Laura’s ingenuity about the kite and the steeple-jack delighted most of the girls who were with her on that Saturday afternoon tramp. And when they knew she intended giving the gold eagle presented to her by Colonel Swayne to the treasury of the Girls’ Branch they cheered her—all but Hester and Lily.

The explanation of the fire in Mr. Sharp’s office eluded Laura, however, as it did everybody else. But she gave considerable thought to the problem as the days passed.

The Athletic Field was being put in shape as rapidly as possible. Already the high board fence was being erected and a large shed with lockers for the girls. As the field joined their old bathing pavilion there were shower and plunge baths already at hand. Mrs. Case promised the school that, other things being well, the girls should have an exhibition field day for parents and friends before many weeks. The indoor exercises were practiced assiduously, and most of the advanced classes, at least, tried to stand well in these so as to take part in the outdoor games.

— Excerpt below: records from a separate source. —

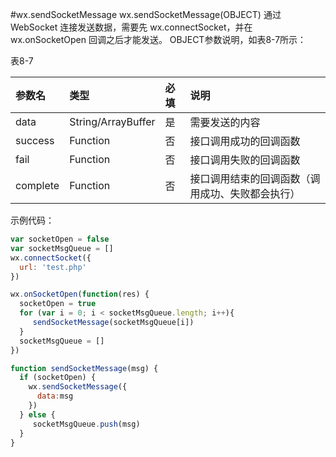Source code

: #wx.sendSocketMessage
wx.sendSocketMessage(OBJECT)
通过 WebSocket 连接发送数据，需要先 wx.connectSocket，并在 wx.onSocketOpen 回调之后才能发送。
OBJECT参数说明，如表8-7所示：

表8-7

| 参数名 | 类型 | 必填 | 说明 |
| :--- | :--- | :--- | :--- |
| data | String/ArrayBuffer | 是 | 需要发送的内容 |
| success | Function | 否 | 接口调用成功的回调函数 |
| fail | Function | 否 | 接口调用失败的回调函数 |
| complete | Function | 否 | 接口调用结束的回调函数（调用成功、失败都会执行）|


示例代码：
```js
var socketOpen = false
var socketMsgQueue = []
wx.connectSocket({
  url: 'test.php'
})

wx.onSocketOpen(function(res) {
  socketOpen = true
  for (var i = 0; i < socketMsgQueue.length; i++){
     sendSocketMessage(socketMsgQueue[i])
  }
  socketMsgQueue = []
})

function sendSocketMessage(msg) {
  if (socketOpen) {
    wx.sendSocketMessage({
      data:msg
    })
  } else {
     socketMsgQueue.push(msg)
  }
}
```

With the regular school work, the physical instruction, and the after-hour athletics, the girls of Central High found their time filled. But Laura Belding and her close friends had the added excitement and interest of the coming M. O. R. initiation.

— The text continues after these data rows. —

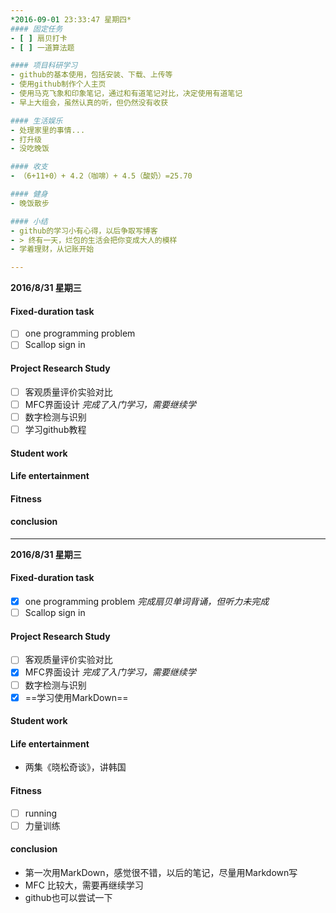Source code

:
 ```yaml
---
*2016-09-01 23:33:47 星期四*
#### 固定任务
- [ ] 扇贝打卡
- [ ] 一道算法题

#### 项目科研学习
- github的基本使用，包括安装、下载、上传等
- 使用github制作个人主页
- 使用马克飞象和印象笔记，通过和有道笔记对比，决定使用有道笔记
- 早上大组会，虽然认真的听，但仍然没有收获

#### 生活娱乐
- 处理家里的事情...
- 打升级
- 没吃晚饭

#### 收支
- （6+11+0）+ 4.2（咖啡）+ 4.5（酸奶）=25.70

#### 健身
- 晚饭散步

#### 小结
- github的学习小有心得，以后争取写博客
- > 终有一天，烂包的生活会把你变成大人的模样
- 学着理财，从记账开始

---
```

**2016/8/31 星期三**
#### Fixed-duration task
- [ ] one programming problem  
- [ ] Scallop sign in 
#### Project Research Study
- [ ] 客观质量评价实验对比
- [ ] MFC界面设计  *完成了入门学习，需要继续学*
- [ ] 数字检测与识别
- [ ] 学习github教程

#### Student work

#### Life entertainment

#### Fitness

#### conclusion 

--- 
**2016/8/31 星期三**
#### Fixed-duration task
- [x] one programming problem  *完成扇贝单词背诵，但听力未完成* 
- [ ] Scallop sign in 
#### Project Research Study
- [ ] 客观质量评价实验对比
- [x] MFC界面设计  *完成了入门学习，需要继续学*
- [ ] 数字检测与识别
- [x] ==学习使用MarkDown==

#### Student work

#### Life entertainment
* 两集《晓松奇谈》，讲韩国

#### Fitness
- [ ] running 
- [ ] 力量训练

#### conclusion 
* 第一次用MarkDown，感觉很不错，以后的笔记，尽量用Markdown写
* MFC 比较大，需要再继续学习
* github也可以尝试一下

A full week elapsed from the Day of the Touch to the hour when the candidates were to be made full members of the secret society. This initiation was usually a novel affair, and on this occasion it was announced to the candidates that Robinson’s Woods was the scene and Saturday at four o’clock the time of the exercises. Secrecy was maintained—or should have been. No one but members of the M. O. R., or the candidates, was to know the time and place; but events which followed showed that there was a “leak” somewhere.

Robinson’s Woods was a fine picnicking ground, back among the hills. One of the Market Street cars passed a road which led to the grove; one needed to walk but half a mile, and through a pleasant byway. But once at the Woods, it was as though the primeval forest surrounded the place.

There was a small hotel, tables and benches in the open, swings and a carousel, and a dancing pavilion. But the M. O. R.’s did not propose to hold their exercises in so exposed a place. Up from the regular grounds devoted to entertainment led a narrow, rocky path through the thicker wood. The goal to which this path led was a high, open plateau in the midst of the forest, from which one could overlook a winding country road and a more winding, tumbling, noisy brook which came down from the heights.

Two special cars awaited the M. O. R. girls and the candidates for initiation, and it was a merry party that debarked at the head of the wood road. They marched straight away from the regular picnic grounds and were soon on the plateau.

The sun was going down and the view over the valley, in which lay the City of Centerport, was beautiful indeed. There were nearly a hundred girls, and in their bright dresses they made a very pretty picture in the open space in the forest.

They were far from human habitation. Indeed there was no house in sight, save an abandoned farmhouse at the upper end of the clearing. Surrounded by a straggling fence, with a gate hanging from one hinge, and the out-houses behind it fallen in ruins, this old dwelling presented a rather ghostly appearance. It did, indeed, go by the name of “Robinson’s Haunted House”; but in the late afternoon sunlight none of the visitors thought of the grewsome stories told of it.